(Dataset records)
____
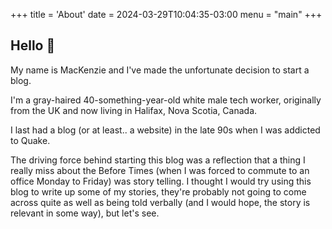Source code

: +++
title = 'About'
date = 2024-03-29T10:04:35-03:00
menu = "main"
+++

## Hello 👋

My name is MacKenzie and I've made the unfortunate decision to start a blog.

I'm a gray-haired 40-something-year-old white male tech worker, originally from the UK and now living in Halifax, Nova Scotia, Canada.

I last had a blog (or at least.. a website) in the late 90s when I was addicted to Quake.

The driving force behind starting this blog was a reflection that a thing I really miss about the Before Times (when I was forced to commute to an office Monday to Friday) was story telling. I thought I would try using this blog to write up some of my stories, they're probably not going to come across quite as well as being told verbally (and I would hope, the story is relevant in some way), but let's see.
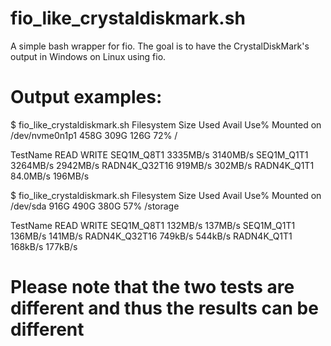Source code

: # fio_like_crystaldiskmark.sh

A simple bash wrapper for fio. 
The goal is to have the CrystalDiskMark's output in Windows on Linux using fio.

# Output examples:

$ fio_like_crystaldiskmark.sh
Filesystem      Size  Used Avail Use% Mounted on
/dev/nvme0n1p1  458G  309G  126G  72% /

 TestName       READ      WRITE
 SEQ1M_Q8T1     3335MB/s  3140MB/s
 SEQ1M_Q1T1     3264MB/s  2942MB/s
 RADN4K_Q32T16  919MB/s   302MB/s
 RADN4K_Q1T1    84.0MB/s  196MB/s

$ fio_like_crystaldiskmark.sh
Filesystem      Size  Used Avail Use% Mounted on
/dev/sda        916G  490G  380G  57% /storage

TestName       READ     WRITE
SEQ1M_Q8T1     132MB/s  137MB/s
SEQ1M_Q1T1     136MB/s  141MB/s
RADN4K_Q32T16  749kB/s  544kB/s
RADN4K_Q1T1    168kB/s  177kB/s

# Please note that the two tests are different and thus the results can be different
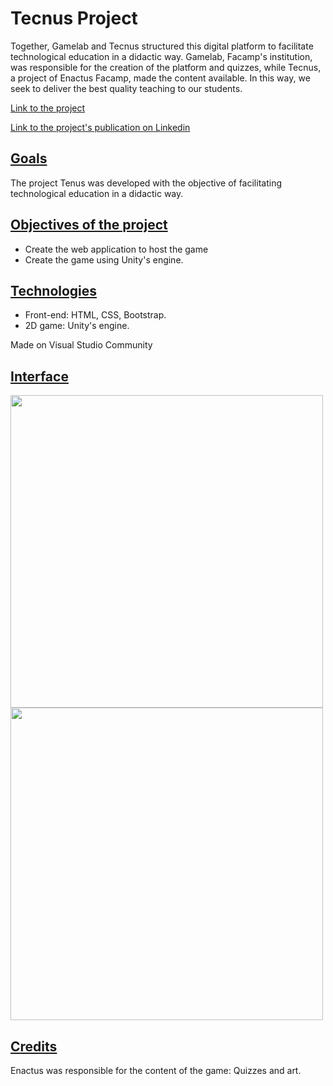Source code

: # Tecnus Project

<p>Together, Gamelab and Tecnus structured this digital platform to facilitate technological education in a didactic way. Gamelab, Facamp's institution, was responsible for the creation of the platform and quizzes, while Tecnus, a project of Enactus Facamp, made the content available. In this way, we seek to deliver the best quality teaching to our students.</p>

[Link to the project](https://tecnusproject.netlify.app/)

[Link to the project's publication on Linkedin](https://www.linkedin.com/feed/update/urn:li:activity:7029229776720510976/?updateEntityUrn=urn%3Ali%3Afs_feedUpdate%3A%28V2%2Curn%3Ali%3Aactivity%3A7029229776720510976%29)

## <ins>Goals</ins>

<p>The project Tenus was developed with the objective of facilitating technological education in a didactic way.</p>

## <ins>Objectives of the project</ins>

- Create the web application to host the game
- Create the game using Unity's engine.

## <ins>Technologies</ins>

- Front-end: HTML, CSS, Bootstrap.
- 2D game: Unity's engine.
<p>Made on Visual Studio Community</p>

## <ins>Interface</ins>

<img src="https://github.com/brunobrunheroto/TecnusProject/assets/67275098/40f8348c-4a91-4cf6-bd28-3dc12183bd93" width="500" />

<img src="https://github.com/brunobrunheroto/TecnusProject/assets/67275098/6b660700-f5e8-46e4-b1d3-0773d884868e" width="500" />

## <ins>Credits</ins>

<p> Enactus was responsible for the content of the game: Quizzes and art.</p>
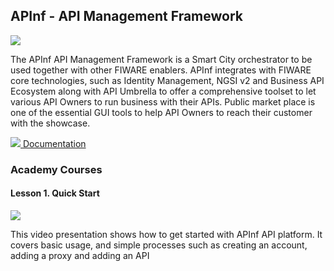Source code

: <h2>APInf - API Management Framework</h2>

[![](https://nexus.lab.fiware.org/repository/raw/public/badges/chapters/api-management.svg)](https://www.fiware.org/developers/catalogue/)

The APInf API Management Framework is a Smart City orchestrator to be used together with other FIWARE enablers. APInf integrates with FIWARE core technologies, such as Identity Management, NGSI v2 and Business API Ecosystem along with API Umbrella to offer a comprehensive toolset to let various API Owners to run business with their APIs. Public market place is one of the essential GUI tools to help API Owners to reach their customer with the showcase.

[![](https://fiware.github.io/academy/img/books.png) Documentation](https://github.com/apinf/platform/blob/develop/README.md)

<h3>Academy Courses</h3>

<h4>Lesson 1. Quick Start</h4>

[![](http://img.youtube.com/vi/yCR6pCnTm5w/0.jpg)](https://www.youtube.com/watch?v=yCR6pCnTm5w "Quick Start")

This video presentation shows how to get started with APInf API platform. It covers basic usage, and simple processes such as creating an account, adding a proxy and adding an API
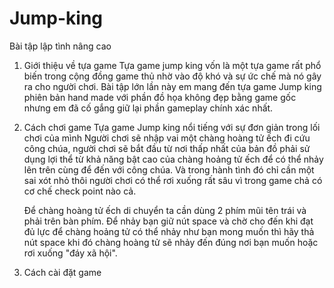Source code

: # Jump-king
Bài tập lập tình nâng cao

1. Giới thiệu về tựa game
  Tựa game jump king vốn là một tựa game rất phổ biến trong cộng đồng game thủ nhờ vào độ khó và sự ức chế mà nó gây ra cho người chơi.
  Bài tập lớn lần này em mang đến tựa game Jump king phiên bản hand made với phần đồ họa không đẹp bằng game gốc nhưng em đã cố gắng giữ lại phần gameplay chính xác nhất.
  
2. Cách chơi game
    Tựa game Jump king nổi tiếng với sự đơn giản trong lối chơi của mình
    Người chơi sẽ nhập vai một chàng hoàng tử ếch đi cứu công chúa, người chơi sẽ bắt đầu từ nơi thấp nhất của bản đồ phải sử dụng lợi thể từ khả năng bật cao của chàng hoảng tử ếch để có thể nhảy lên trên cùng để đến với công chúa. Và trong hành tình đó chỉ cần một sai xót nhỏ thôi người chơi có thể rơi xuống rất sâu vì trong game chả có cơ chế check point nào cả.
    
    Để chàng hoàng tử ếch di chuyển ta cần dùng 2 phím mũi tên trái và phải trên bàn phím. Để nhảy bạn giữ nút space và chờ cho đến khi đạt đủ lực để chàng hoảng tử có thể nhảy như bạn mong muốn thì hãy thả nút space khi đó chàng hoàng tử sẽ nhảy đến đúng nơi bạn muốn hoặc rơi xuống "đáy xã hội".
    
3. Cách cài đặt game


  
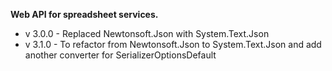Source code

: ﻿**Web API for spreadsheet services.**

- v 3.0.0 - Replaced Newtonsoft.Json with System.Text.Json
- v 3.1.0 - To refactor from Newtonsoft.Json to System.Text.Json and add another converter for SerializerOptionsDefault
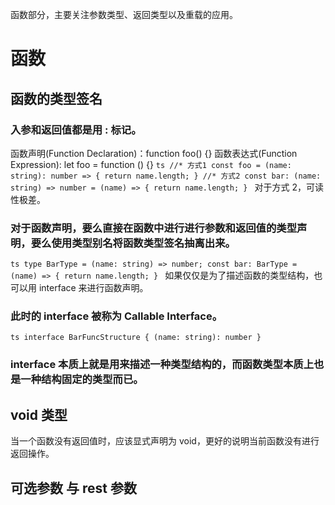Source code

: 函数部分，主要关注参数类型、返回类型以及重载的应用。

# 函数

## 函数的类型签名

### 入参和返回值都是用 : 标记。

函数声明(Function Declaration)：function foo() {}
函数表达式(Function Expression): let foo = function () {}
`ts
  //* 方式1
  const foo = (name: string): number => {
    return name.length;
  }
  //* 方式2
  const bar: (name: string) => number = (name) => {
    return name.length;
  }
`
对于方式 2，可读性极差。

### 对于函数声明，要么直接在函数中进行进行参数和返回值的类型声明，要么使用类型别名将函数类型签名抽离出来。

`ts
  type BarType = (name: string) => number;
  const bar: BarType = (name) => {
    return name.length;
  }
`
如果仅仅是为了描述函数的类型结构，也可以用 interface 来进行函数声明。

### 此时的 interface 被称为 Callable Interface。

`ts
  interface BarFuncStructure {
    (name: string): number
  }
`

### interface 本质上就是用来描述一种类型结构的，而函数类型本质上也是一种结构固定的类型而已。

## void 类型

当一个函数没有返回值时，应该显式声明为 void，更好的说明当前函数没有进行返回操作。

## 可选参数 与 rest 参数
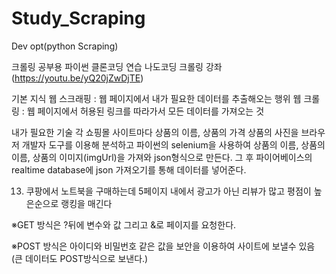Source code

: # Study_Scraping
Dev opt(python Scraping)

크롤링 공부용 파이썬 클론코딩 연습
나도코딩 크롤링 강좌 (https://youtu.be/yQ20jZwDjTE)

기본 지식
 웹 스크래핑 : 웹 페이지에서 내가 필요한 데이터를 추출해오는 행위
 웹 크롤링 : 웹 페이지에서 허용된 링크를 따라가서 모든 데이터를 가져오는 것

내가 필요한 기술
 각 쇼핑몰 사이트마다 상품의 이름, 상품의 가격 상품의 사진을 브라우저 개발자 도구를 이용해 분석하고 파이썬의 selenium을 사용하여 상품의 이름, 상품의 이름, 상품의 이미지(imgUrl)을 가져와 json형식으로 만든다.
 그 후 파이어베이스의 realtime database에 json 가져오기를 통해 데이터를 넣어준다.

13. 쿠팡에서 노트북을 구매하는데 5페이지 내에서 광고가 아닌 리뷰가 많고 평점이 높은순으로 랭킹을 매긴다 

※GET 방식은 ?뒤에 변수와 값 그리고 &로 페이지를 요청한다.

※POST 방식은 아이디와 비밀번호 같은 값을 보안을 이용하여 사이트에 보낼수 있음 (큰 데이터도 POST방식으로 보낸다.)

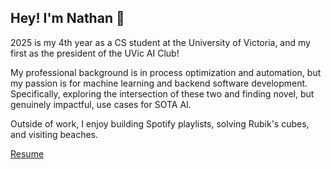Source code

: ## Hey! I'm Nathan 👋

2025 is my 4th year as a CS student at the University of Victoria, and my first as the president of the UVic AI Club!<br>

My professional background is in process optimization and automation, but my passion is for machine learning and backend software development. Specifically, exploring the intersection of these two and finding novel, but genuinely impactful, use cases for SOTA AI.<br>

Outside of work, I enjoy building Spotify playlists, solving Rubik's cubes, and visiting beaches.<br>

[Resume](https://github.com/NathanPannell/NathanPannell/blob/main/Resume.pdf)
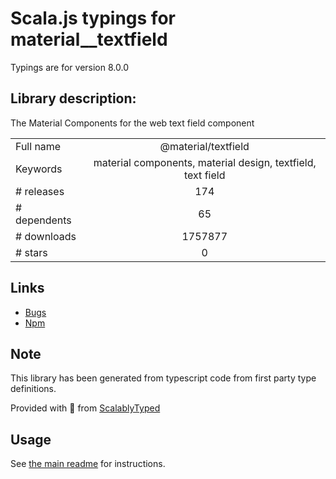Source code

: 
# Scala.js typings for material__textfield

Typings are for version 8.0.0

## Library description:
The Material Components for the web text field component

|                    |                 |
| ------------------ | :-------------: |
| Full name          | @material/textfield |
| Keywords           | material components, material design, textfield, text field |
| # releases         | 174 |
| # dependents       | 65 |
| # downloads        | 1757877 |
| # stars            | 0 |

## Links
- [Bugs](https://github.com/material-components/material-components-web/issues)
- [Npm](https://www.npmjs.com/package/%40material%2Ftextfield)
    


## Note
This library has been generated from typescript code from first party type definitions.

Provided with :purple_heart: from [ScalablyTyped](https://github.com/oyvindberg/ScalablyTyped)

## Usage
See [the main readme](../../readme.md) for instructions.


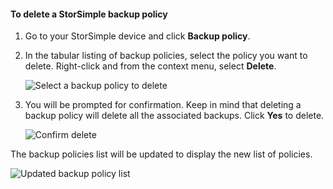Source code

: 
<!--author=alkohli last changed: 01/02/17-->

#### <a name="to-delete-a-storsimple-backup-policy"></a>To delete a StorSimple backup policy

1. Go to your StorSimple device and click **Backup policy**.

2. In the tabular listing of backup policies, select the policy you want to delete. Right-click and from the context menu, select **Delete**.

    ![Select a backup policy to delete](./media/storsimple-8000-delete-backup-policy/deletebupol1.png)

3. You will be prompted for confirmation. Keep in mind that deleting a backup policy will delete all the associated backups. Click **Yes** to delete.

    ![Confirm delete](./media/storsimple-8000-delete-backup-policy/deletebupol2.png)

The backup policies list will be updated to display the new list of policies.

![Updated backup policy list](./media/storsimple-8000-delete-backup-policy/deletebupol5.png)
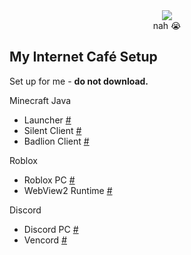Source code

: <div align="center">
  <img src="(https://cdn.discordapp.com/attachments/1339616880662679583/1351797212992110682/69B24BFE-7C1C-4076-85DD-A8ECB3BB6455.gif?ex=67dbaec2&is=67da5d42&hm=b28c4b0ca9cdc2c05ae28f9482973e883138018b92e890309d0cb73fca56ccb8&)">
  <div>nah 😭</div>
</div>

## My Internet Café Setup
Set up for me - **do not download.**  

Minecraft Java
* Launcher [#](https://llaun.ch/vi)
* Silent Client [#](https://silentclient.net)
* Badlion Client [#](https://www.badlion.net/download/client/latest/windows)

Roblox
* Roblox PC [#](https://www.roblox.com/download/client?os=win)
* WebView2 Runtime [#](https://go.microsoft.com/fwlink/p/?LinkId=2124703)

Discord
* Discord PC [#](https://discord.com/api/downloads/distributions/app/installers/latest?channel=stable&platform=win&arch=x64)
* Vencord [#](https://github.com/Vencord/Installer/releases/latest/download/VencordInstaller.exe)
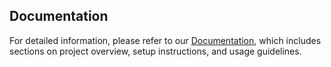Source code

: ## Documentation

For detailed information, please refer to our [Documentation](https://amine-guesmi.gitbook.io/amine_guesmi/), which includes sections on project overview, setup instructions, and usage guidelines.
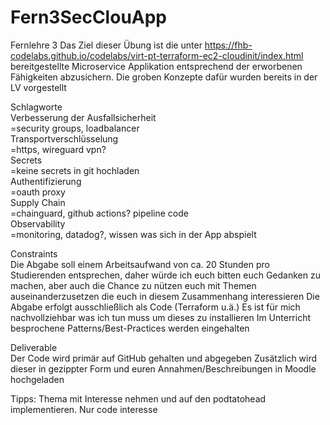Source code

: # Fern3SecClouApp
Fernlehre 3
Das Ziel dieser Übung ist die unter https://fhb-codelabs.github.io/codelabs/virt-pt-terraform-ec2-cloudinit/index.html bereitgestellte Microservice Applikation entsprechend der erworbenen Fähigkeiten abzusichern. Die groben Konzepte dafür wurden bereits in der LV vorgestellt

Schlagworte  
Verbesserung der Ausfallsicherheit  
=security groups, loadbalancer  
Transportverschlüsselung  
=https, wireguard vpn?  
Secrets   
=keine secrets in git hochladen  
Authentifizierung  
=oauth proxy  
Supply Chain   
=chainguard, github actions? pipeline code  
Observability  
=monitoring, datadog?, wissen was sich in der App abspielt  

Constraints  
Die Abgabe soll einem Arbeitsaufwand von ca. 20 Stunden pro Studierenden entsprechen, daher würde ich euch bitten euch Gedanken zu machen, aber auch die Chance zu nützen euch mit Themen auseinanderzusetzen die euch in diesem Zusammenhang interessieren
Die Abgabe erfolgt ausschließlich als Code (Terraform u.ä.)
Es ist für mich nachvollziehbar was ich tun muss um dieses zu installieren
Im Unterricht besprochene Patterns/Best-Practices werden eingehalten

Deliverable  
Der Code wird primär auf GitHub gehalten und abgegeben
Zusätzlich wird dieser in gezippter Form und euren Annahmen/Beschreibungen in Moodle hochgeladen

Tipps:
Thema mit Interesse nehmen und auf den podtatohead implementieren.
Nur code interesse

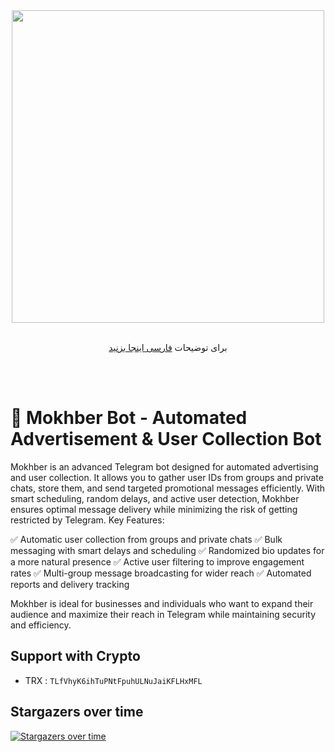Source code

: <div align="center"><img src="https://raw.githubusercontent.com/MrAminiDev/NebulaTunnel/main/Tabchi-Mokhber.png" width="500"></div>
<div align="center"><br>

  برای توضیحات <a href="https://github.com/MrAminiDev/Tabchi-Mokhber/blob/main/README-fa.md"> فارسی اینجا بزنید </a>

</div>
<br><br>

# 🤖 Mokhber Bot - Automated Advertisement & User Collection Bot
Mokhber is an advanced Telegram bot designed for automated advertising and user collection. It allows you to gather user IDs from groups and private chats, store them, and send targeted promotional messages efficiently. With smart scheduling, random delays, and active user detection, Mokhber ensures optimal message delivery while minimizing the risk of getting restricted by Telegram.
Key Features:

✅ Automatic user collection from groups and private chats
✅ Bulk messaging with smart delays and scheduling
✅ Randomized bio updates for a more natural presence
✅ Active user filtering to improve engagement rates
✅ Multi-group message broadcasting for wider reach
✅ Automated reports and delivery tracking

Mokhber is ideal for businesses and individuals who want to expand their audience and maximize their reach in Telegram while maintaining security and efficiency.

  
##  Support with Crypto 
- TRX : `TLfVhyK6ihTuPNtFpuhULNuJaiKFLHxMFL`

## Stargazers over time
[![Stargazers over time](https://starchart.cc/MrAminiDev/Tabchi-Mokhber.svg?variant=adaptive)](https://starchart.cc/MrAminiDev/Tabchi-Mokhber)
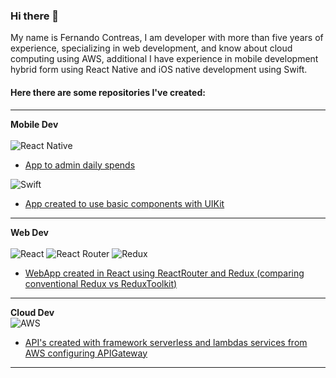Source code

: ### Hi there 👋

<!--
**frcho10/frcho10** is a ✨ _special_ ✨ repository because its `README.md` (this file) appears on your GitHub profile.

Here are some ideas to get you started:

- 🔭 I’m currently working on ...
- 🌱 I’m currently learning ...
- 👯 I’m looking to collaborate on ...
- 🤔 I’m looking for help with ...
- 💬 Ask me about ...
- 📫 How to reach me: ...
- 😄 Pronouns: ...
- ⚡ Fun fact: ...
-->

My name is Fernando Contreas, I am developer with more than five years of experience, specializing in web development, and know about cloud computing using AWS, additional I have experience in mobile development hybrid form using React Native and iOS native development using Swift.

#### **Here there are some repositories I've created:**
---
**Mobile Dev** <br> <br>
![React Native](https://img.shields.io/badge/React_Native-20232A?style=for-the-badge&logo=react&logoColor=61DAFB)
- [App to admin daily spends](https://github.com/frcho10/appGestionGastosJs.git)

![Swift](https://img.shields.io/badge/Swift-FA7343?style=for-the-badge&logo=swift&logoColor=white)
- [App created to use basic components with UIKit](https://github.com/frcho10/appIosBasicComponents.git)
---
**Web Dev** <br> <br>
![React](https://img.shields.io/badge/React-20232A?style=for-the-badge&logo=react&logoColor=61DAFB)
![React Router](https://img.shields.io/badge/React_Router-CA4245?style=for-the-badge&logo=react-router&logoColor=white)
![Redux](https://img.shields.io/badge/Redux-593D88?style=for-the-badge&logo=redux&logoColor=white)

- [WebApp created in React using ReactRouter and Redux (comparing conventional Redux vs ReduxToolkit)](https://github.com/frcho10/redux-react-antd.git)

---
**Cloud Dev** <br>
![AWS](https://img.shields.io/badge/Amazon_AWS-FF9900?style=for-the-badge&logo=amazonaws&logoColor=white)
- [API's created with framework serverless and lambdas services from AWS configuring APIGateway](https://github.com/frcho10/serverless-java.git)
---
____
- **EXERCISE DIRECTIONS**
No picture is to be printed. Output exactly the lines above from the line containing "For detailed information, please" through the line containing "Supply Chain".

- **EXPECTED ANSWER**
For detailed information, please refer to our [Documentation](https://amine-guesmi.gitbook.io/amine_guesmi/), which includes sections on project overview, setup instructions, and usage guidelines.
Source code

: # Fern3SecClouApp
Fernlehre 3
Das Ziel dieser Übung ist die unter https://fhb-codelabs.github.io/codelabs/virt-pt-terraform-ec2-cloudinit/index.html bereitgestellte Microservice Applikation entsprechend der erworbenen Fähigkeiten abzusichern. Die groben Konzepte dafür wurden bereits in der LV vorgestellt

Schlagworte  
Verbesserung der Ausfallsicherheit  
=security groups, loadbalancer  
Transportverschlüsselung  
=https, wireguard vpn?  
Secrets   
=keine secrets in git hochladen  
Authentifizierung  
=oauth proxy  
Supply Chain   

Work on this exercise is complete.